We are also beginning to see stability re-emerge in terms of prices. Our latest index shows that the average value of second-hand homes in Ireland increased by 1.6% in the second quarter of 2022. This represented the slowest rate of quarterly growth in over a year.

That said, the overall pace of growth remains elevated. Over the opening six months of the year, average values rose 4.5%, matching the same rate recorded over the first six months of 2021. In the twelve months to June, average values have increased 9.6%.
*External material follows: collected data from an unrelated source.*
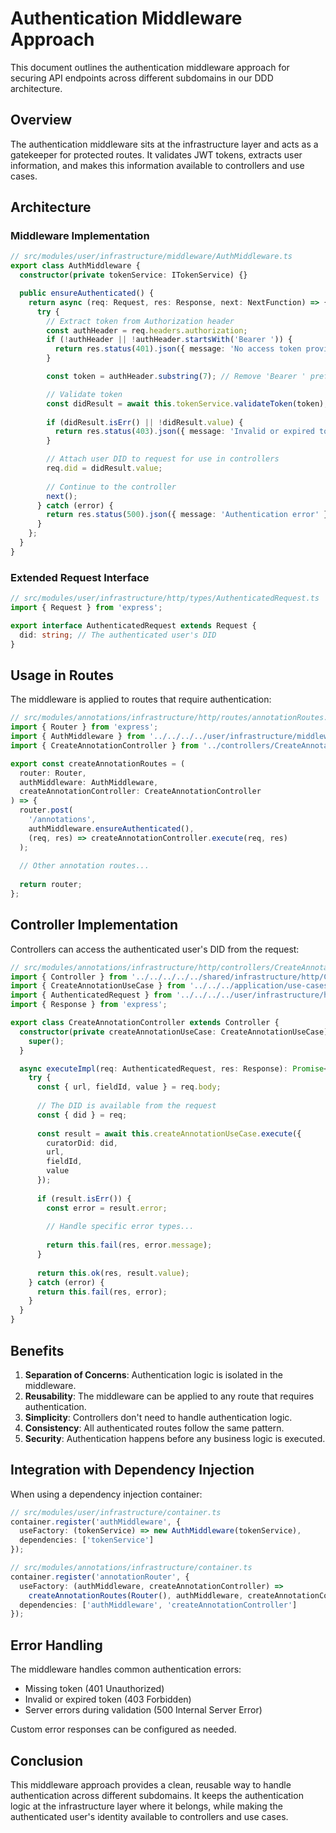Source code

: # Authentication Middleware Approach

This document outlines the authentication middleware approach for securing API endpoints across different subdomains in our DDD architecture.

## Overview

The authentication middleware sits at the infrastructure layer and acts as a gatekeeper for protected routes. It validates JWT tokens, extracts user information, and makes this information available to controllers and use cases.

## Architecture

### Middleware Implementation

```typescript
// src/modules/user/infrastructure/middleware/AuthMiddleware.ts
export class AuthMiddleware {
  constructor(private tokenService: ITokenService) {}

  public ensureAuthenticated() {
    return async (req: Request, res: Response, next: NextFunction) => {
      try {
        // Extract token from Authorization header
        const authHeader = req.headers.authorization;
        if (!authHeader || !authHeader.startsWith('Bearer ')) {
          return res.status(401).json({ message: 'No access token provided' });
        }

        const token = authHeader.substring(7); // Remove 'Bearer ' prefix

        // Validate token
        const didResult = await this.tokenService.validateToken(token);
        
        if (didResult.isErr() || !didResult.value) {
          return res.status(403).json({ message: 'Invalid or expired token' });
        }

        // Attach user DID to request for use in controllers
        req.did = didResult.value;
        
        // Continue to the controller
        next();
      } catch (error) {
        return res.status(500).json({ message: 'Authentication error' });
      }
    };
  }
}
```

### Extended Request Interface

```typescript
// src/modules/user/infrastructure/http/types/AuthenticatedRequest.ts
import { Request } from 'express';

export interface AuthenticatedRequest extends Request {
  did: string; // The authenticated user's DID
}
```

## Usage in Routes

The middleware is applied to routes that require authentication:

```typescript
// src/modules/annotations/infrastructure/http/routes/annotationRoutes.ts
import { Router } from 'express';
import { AuthMiddleware } from '../../../../user/infrastructure/middleware/AuthMiddleware';
import { CreateAnnotationController } from '../controllers/CreateAnnotationController';

export const createAnnotationRoutes = (
  router: Router,
  authMiddleware: AuthMiddleware,
  createAnnotationController: CreateAnnotationController
) => {
  router.post(
    '/annotations',
    authMiddleware.ensureAuthenticated(),
    (req, res) => createAnnotationController.execute(req, res)
  );
  
  // Other annotation routes...
  
  return router;
};
```

## Controller Implementation

Controllers can access the authenticated user's DID from the request:

```typescript
// src/modules/annotations/infrastructure/http/controllers/CreateAnnotationController.ts
import { Controller } from '../../../../../shared/infrastructure/http/Controller';
import { CreateAnnotationUseCase } from '../../../application/use-cases/CreateAnnotationUseCase';
import { AuthenticatedRequest } from '../../../../user/infrastructure/http/types/AuthenticatedRequest';
import { Response } from 'express';

export class CreateAnnotationController extends Controller {
  constructor(private createAnnotationUseCase: CreateAnnotationUseCase) {
    super();
  }

  async executeImpl(req: AuthenticatedRequest, res: Response): Promise<any> {
    try {
      const { url, fieldId, value } = req.body;
      
      // The DID is available from the request
      const { did } = req;
      
      const result = await this.createAnnotationUseCase.execute({
        curatorDid: did,
        url,
        fieldId,
        value
      });
      
      if (result.isErr()) {
        const error = result.error;
        
        // Handle specific error types...
        
        return this.fail(res, error.message);
      }
      
      return this.ok(res, result.value);
    } catch (error) {
      return this.fail(res, error);
    }
  }
}
```

## Benefits

1. **Separation of Concerns**: Authentication logic is isolated in the middleware.
2. **Reusability**: The middleware can be applied to any route that requires authentication.
3. **Simplicity**: Controllers don't need to handle authentication logic.
4. **Consistency**: All authenticated routes follow the same pattern.
5. **Security**: Authentication happens before any business logic is executed.

## Integration with Dependency Injection

When using a dependency injection container:

```typescript
// src/modules/user/infrastructure/container.ts
container.register('authMiddleware', {
  useFactory: (tokenService) => new AuthMiddleware(tokenService),
  dependencies: ['tokenService']
});

// src/modules/annotations/infrastructure/container.ts
container.register('annotationRouter', {
  useFactory: (authMiddleware, createAnnotationController) => 
    createAnnotationRoutes(Router(), authMiddleware, createAnnotationController),
  dependencies: ['authMiddleware', 'createAnnotationController']
});
```

## Error Handling

The middleware handles common authentication errors:

- Missing token (401 Unauthorized)
- Invalid or expired token (403 Forbidden)
- Server errors during validation (500 Internal Server Error)

Custom error responses can be configured as needed.

## Conclusion

This middleware approach provides a clean, reusable way to handle authentication across different subdomains. It keeps the authentication logic at the infrastructure layer where it belongs, while making the authenticated user's identity available to controllers and use cases.
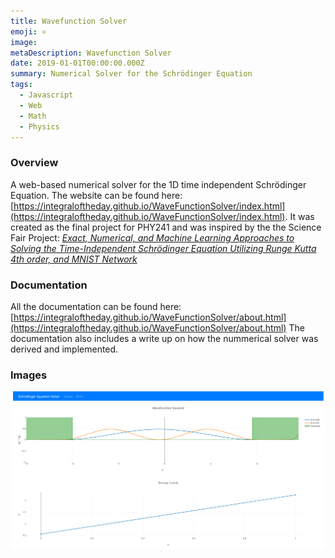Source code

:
 ```yaml
---
title: Wavefunction Solver
emoji: ⚛️
image: 
metaDescription: Wavefunction Solver
date: 2019-01-01T00:00:00.000Z
summary: Numerical Solver for the Schrödinger Equation
tags:
  - Javascript
  - Web
  - Math
  - Physics
---
```


### Overview
A web-based numerical solver for the 1D time independent Schrödinger Equation. The website can be found here: [https://integraloftheday.github.io/WaveFunctionSolver/index.html](https://integraloftheday.github.io/WaveFunctionSolver/index.html). It was created as the final project for PHY241 and was inspired by the the Science Fair Project: [*Exact, Numerical, and Machine Learning Approaches to Solving the Time-Independent Schrödinger Equation Utilizing Runge Kutta 4th order, and MNIST Network*](https://drive.google.com/file/d/1aVVni2sjKJkxG7dv88nmfnkax8K4br2X/view?usp=sharing)

### Documentation 
All the documentation can be found here: [https://integraloftheday.github.io/WaveFunctionSolver/about.html](https://integraloftheday.github.io/WaveFunctionSolver/about.html)
The documentation also includes a write up on how the nummerical solver was derived and implemented. 

### Images 

![Wavefunction Solver Screenshot](/static/img/WaveSolverScreenShot.png)


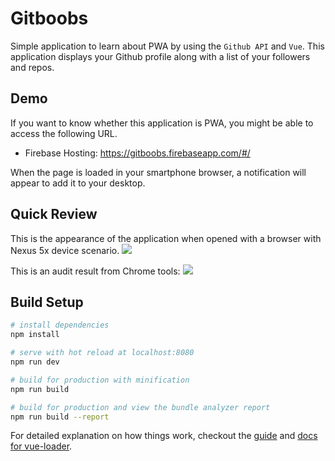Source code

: # Gitboobs
Simple application to learn about PWA by using the `Github API` and `Vue`. 
This application displays your Github profile along with a list of your followers and repos.

## Demo
If you want to know whether this application is PWA, you might be able to access the following URL.
 - Firebase Hosting: https://gitboobs.firebaseapp.com/#/

When the page is loaded in your smartphone browser, a notification will appear to add it to your desktop.

## Quick Review
This is the appearance of the application when opened with a browser with Nexus 5x device scenario.
![](https://github.com/yanwarsolah/gitboobs/blob/master/pwaoverview.PNG)

This is an audit result from Chrome tools:
![](https://github.com/yanwarsolah/gitboobs/blob/master/PWA01.PNG)

## Build Setup

``` bash
# install dependencies
npm install

# serve with hot reload at localhost:8080
npm run dev

# build for production with minification
npm run build

# build for production and view the bundle analyzer report
npm run build --report
```

For detailed explanation on how things work, checkout the [guide](http://vuejs-templates.github.io/webpack/) and [docs for vue-loader](http://vuejs.github.io/vue-loader).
The challenging nature of the Irish property story is by no means unique, indeed there is growing evidence of housing market imbalances in many developed countries. However, there is no doubt that the accommodation crisis in Ireland is more deep-rooted than most. That said, rising interest rates and volatile consumer sentiment will likely result in a moderation in the pace of inflation in the months ahead and into 2023.

At this juncture we expect to see inflation of 4-5% in the Dublin market in the full year with overall inflation in Ireland higher at 6-8%.

Looking at the immediate future, all indications are for a busy selling season in the autumn. Traditionally the market slowed in the summer months, reopening at the end of August. However, with the disruptions of the past two years the customary summer lull has dissipated. That said, the quantum of new properties coming to the market did slow this summer. However, early indications are that stock levels will be replenished in the coming weeks, with an improved volume of both second-hand homes and new homes coming to the market.

The frenzied bidding activity evident in the opening weeks of the year has diminished, however demand remains strong with a notable urgency from purchasers to transact more quickly in the face of rising interest rates. As always, the market performance will not be homogenous but at this juncture, we are expecting a busy season in the months ahead.